Halopen is a native macOS dictation app for prompt engineers — hold the function key, speak the system prompt, the eval rubric, or the long-context spec, release; the verbatim text lands in the Anthropic Console, the OpenAI Playground, the ChatGPT and Claude desktop apps, Cursor’s chat panel, or any markdown file where a prompt lives. Cursor-context biasing handles model names like claude-opus-4-7 and snake_case hyperparameters in the right idiom.

Prompt engineering is one of the rare disciplines where the artifact and the process both reward more words. A good system prompt has more rules than a bad one. A good eval rubric names more dimensions and more pass/fail conditions than a bad one. A good long-context prompt names more constraints, more format requirements, and more negative instructions than a bad one. Density is the craft. The prompts that work in production are thousands of words; the rubrics that ship are dozens of paragraphs; the long-context prompts include the document, the task, the format, and the prohibition on every category of error the model has been seen to make.

That density cost something to write. Every additional rule in a system prompt is a sentence the engineer had to type. Every additional eval dimension is a paragraph. Every negative constraint in a long-context prompt is a clause that competes with the next clause for keyboard time. The friction shows up most clearly on the third revision — by the time you’re rewriting the system prompt for the third time, the marginal cost of a typed rule starts to feel like enough to skip the rule entirely. The model then makes the error the skipped rule would have prevented; you add the rule back; the loop is the rule, the typing tax, and the regression.

Voice removes the typing tax. Speaking the third revision of a prompt is no harder than speaking the first; the rules accrete; the rubric gets the dimension that catches the failure mode; the long-context prompt gets the negative constraint the model needed. The artifact gets denser without the writer paying the density tax. That’s the wedge for prompt engineering specifically — Halopen lets the prompts that ship be the prompts the engineer would have written if writing were free, and prompt-engineering rewards exactly that prompt.

SYSTEM PROMPTS

How to dictate a system prompt

System prompts have predictable structure. The role definition opens. The rules follow. The output format gets named. The examples land at the bottom. The negative constraints — the things the model should never do — sit between the rules and the examples or at the very end as a final guardrail.

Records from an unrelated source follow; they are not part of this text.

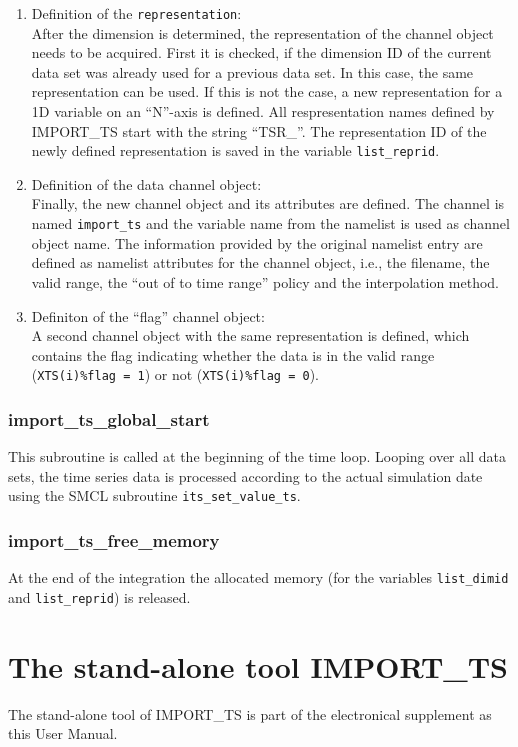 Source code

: \documentclass[11pt,twoside]{report}
\begin{document}
\begin{enumerate}
 \item Definition of the \verb|representation|:\\
After the dimension is determined, the representation of the channel object
needs to be acquired. First it is checked, if the dimension ID of the
current data set was already used for a previous data set. In this case,
the same representation can be used.
If this is not the case, a new representation for a 1D variable on an
 ``N''-axis is defined. All respresentation names defined by
 IMPORT\_TS start with 
the string ``TSR\_''. 
The representation ID of the newly defined representation is saved in the
variable \verb|list_reprid|.
\item Definition of the data channel object: \\
Finally, the new channel object and its attributes are defined.
The channel is named \verb|import_ts| and the variable name from the
namelist is used as channel object name. 
The information provided by the original namelist entry are defined as 
namelist attributes for the channel object, i.e., the filename, the valid range,
the ``out of to time range'' policy and the interpolation method.

\item Definiton of the ``flag'' channel object:\\
 A second channel object with the same representation is defined, which contains
the flag indicating whether the data is in the valid range 
(\verb|XTS(i)%flag = 1|) or not (\verb|XTS(i)%flag = 0|).
\end{enumerate}

\subsubsection{import\_ts\_global\_start}
This subroutine is called at the beginning of the time loop.
Looping over all data sets,  the time series data is processed according to the 
 actual simulation date using the SMCL subroutine \verb|its_set_value_ts|.
\subsubsection{import\_ts\_free\_memory}
At the end of the integration the allocated memory (for the
variables \verb|list_dimid| and \verb|list_reprid|) is released. 

\section{The stand-alone tool IMPORT\_TS\label{ITSBOX}}
The stand-alone tool of IMPORT\_TS is part of the electronical supplement
as this User Manual. 
\end{document}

Spoken, that structure becomes a paragraph rhythm. The role definition is one breath. The rules are a list of breaths, one rule per breath. The output format is one breath. The examples are one breath each. The negatives are one breath each. The whole prompt arrives at the cursor in the same shape the structure already has.

Real Halopen session

Dictating a system prompt for an LLM-backed customer support classifier. Anthropic Console open in Safari, system-prompt input field focused. fn key down, multi-paragraph take with intentional pauses.

"You are a customer support classifier for Halopen — a native Mac dictation app. Each input is one customer email or chat message. Your job is to classify the message into exactly one of these categories: pricing, install, accuracy, privacy, refund, feature_request, bug_report, other.

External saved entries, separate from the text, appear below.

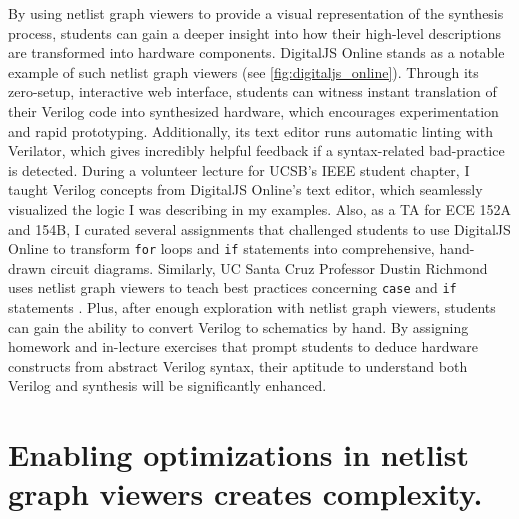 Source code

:By using netlist graph viewers to provide a visual representation of the synthesis process, students can gain a deeper insight into how their high-level descriptions are transformed into hardware components.
DigitalJS Online \cite{DigitalJSOnline} stands as a notable example of such netlist graph viewers (see \autoref{fig:digitaljs_online}).
Through its zero-setup, interactive web interface, students can witness instant translation of their Verilog code into synthesized hardware, which encourages experimentation and rapid prototyping.
Additionally, its text editor runs automatic linting with Verilator, which gives incredibly helpful feedback if a syntax-related bad-practice is detected.
During a volunteer lecture for UCSB's IEEE student chapter, I taught Verilog concepts from DigitalJS Online's text editor, which seamlessly visualized the logic I was describing in my examples.
Also, as a TA for ECE 152A and 154B, I curated several assignments that challenged students to use DigitalJS Online to transform \texttt{for} loops and \texttt{if} statements into comprehensive, hand-drawn circuit diagrams.
Similarly, UC Santa Cruz Professor Dustin Richmond uses netlist graph viewers to teach best practices concerning \texttt{case} and \texttt{if} statements \cite{RichmondLatchUp}.
Plus, after enough exploration with netlist graph viewers, students can gain the ability to convert Verilog to schematics by hand.
By assigning homework and in-lecture exercises that prompt students to deduce hardware constructs from abstract Verilog syntax, their aptitude to understand both Verilog and synthesis will be significantly enhanced.

\FloatBarrier

\section{Enabling optimizations in netlist graph viewers creates complexity.}
\label{section:optimizations_in_netlist_graph_viewers}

Rules. Read the entire message before classifying. Prefer the most specific applicable category. If the message names a pricing tier and asks a non-pricing question, classify by the question, not the tier. If the message describes a transcription mistake, classify as accuracy unless the customer is asking for their money back, which is refund. Trial-related questions are pricing. Hotkey conflicts are bug_report.

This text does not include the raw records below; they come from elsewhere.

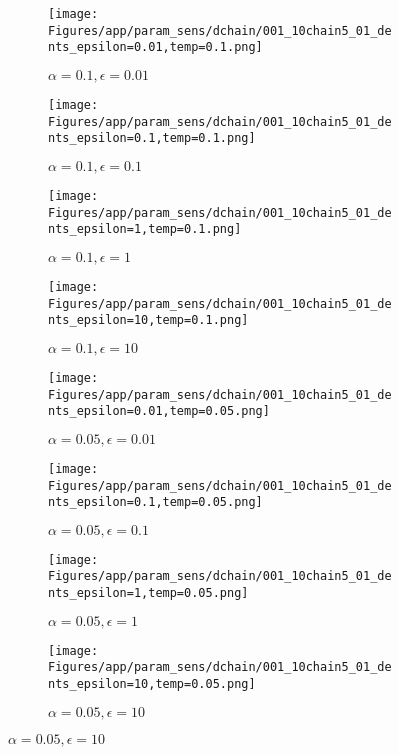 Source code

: \documentclass{article}
\theoremstyle{plain}
\begin{document}
\begin{appendices}
\begin{figure}
                \begin{subfigure}[b]{0.24\textwidth}
                    \centering
                    \texttt{[image: Figures/app/param\_sens/dchain/001\_10chain5\_01\_dents\_epsilon=0.01,temp=0.1.png]}
                    \caption*{$\alpha=0.1,\epsilon=0.01$}
                \end{subfigure}
                \begin{subfigure}[b]{0.24\textwidth}
                    \centering
                    \texttt{[image: Figures/app/param\_sens/dchain/001\_10chain5\_01\_dents\_epsilon=0.1,temp=0.1.png]}
                    \caption*{$\alpha=0.1,\epsilon=0.1$}
                \end{subfigure}
                \begin{subfigure}[b]{0.24\textwidth}
                    \centering
                    \texttt{[image: Figures/app/param\_sens/dchain/001\_10chain5\_01\_dents\_epsilon=1,temp=0.1.png]}
                    \caption*{$\alpha=0.1,\epsilon=1$}
                \end{subfigure}
                \begin{subfigure}[b]{0.24\textwidth}
                    \centering
                    \texttt{[image: Figures/app/param\_sens/dchain/001\_10chain5\_01\_dents\_epsilon=10,temp=0.1.png]}
                    \caption*{$\alpha=0.1,\epsilon=10$}
                \end{subfigure}
                
                \begin{subfigure}[b]{0.24\textwidth}
                    \centering
                    \texttt{[image: Figures/app/param\_sens/dchain/001\_10chain5\_01\_dents\_epsilon=0.01,temp=0.05.png]}
                    \caption*{$\alpha=0.05,\epsilon=0.01$}
                \end{subfigure}
                \begin{subfigure}[b]{0.24\textwidth}
                    \centering
                    \texttt{[image: Figures/app/param\_sens/dchain/001\_10chain5\_01\_dents\_epsilon=0.1,temp=0.05.png]}
                    \caption*{$\alpha=0.05,\epsilon=0.1$}
                \end{subfigure}
                \begin{subfigure}[b]{0.24\textwidth}
                    \centering
                    \texttt{[image: Figures/app/param\_sens/dchain/001\_10chain5\_01\_dents\_epsilon=1,temp=0.05.png]}
                    \caption*{$\alpha=0.05,\epsilon=1$}
                \end{subfigure}
                \begin{subfigure}[b]{0.24\textwidth}
                    \centering
                    \texttt{[image: Figures/app/param\_sens/dchain/001\_10chain5\_01\_dents\_epsilon=10,temp=0.05.png]}
                    \caption*{$\alpha=0.05,\epsilon=10$}
                \end{subfigure}
                

\end{figure}
\end{appendices}
\end{document}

Output format. Return a single JSON object with two keys: category (one of the eight strings above) and confidence (a float from 0 to 1). No explanation, no markdown, no surrounding text. The output is parsed directly.

Negatives. Do not invent a category not in the list. Do not return multiple categories. Do not return a confidence below 0.2 — if the message is too ambiguous to classify above 0.2, classify as other with the appropriate low confidence."

·The full prompt is roughly 230 words. Spoken, it took about ninety seconds in two takes (one for role + rules, one for output + negatives).
·The eight category names land verbatim. Halopen's cursor-context biasing reads the existing prompt content and prefers the snake_case identifiers already in the buffer.
·The negative constraints — "do not invent a category" — are the half typed versions skip. Spoken, they survive.

EVAL RUBRICS

How to dictate an eval rubric

Eval rubrics have one structure repeated per dimension: dimension name, what passing looks like, what failing looks like, an example of each. The repetition is the surface tax — typing the same structure five times for five dimensions is exactly the work that prompt engineers leave half-finished under typing cost. Voice closes the gap.

Pattern is dimension + pass criterion + fail criterion + example. Each dimension is one paragraph. A five-dimension rubric is five paragraphs and roughly two minutes spoken.

Real Halopen session

Building an eval rubric for transcription quality on the Halopen edge function. Markdown file open in Cursor, fn key down for one of the five dimensions.

"Dimension. Verbatim preservation of contractions and intensifiers.

Pass. The transcript preserves contractions exactly as spoken — 'we're', 'don't', 'it's', 'I'd' — and preserves intensifiers — 'really', 'actually', 'just', 'literally' — without dropping or substituting. Spoken 'we're not adding queso fresco' arrives as 'we're not adding queso fresco', not 'we are not adding queso fresco' or 'we're not adding cheese'.

Fail. The transcript expands contractions ('we are'), drops intensifiers ('we're not adding queso fresco' becomes 'we're not adding queso fresco' is fine, but 'we're really not adding queso fresco' becoming 'we're not adding queso fresco' is a fail), or substitutes regional vocabulary ('queso fresco' becoming 'cheese').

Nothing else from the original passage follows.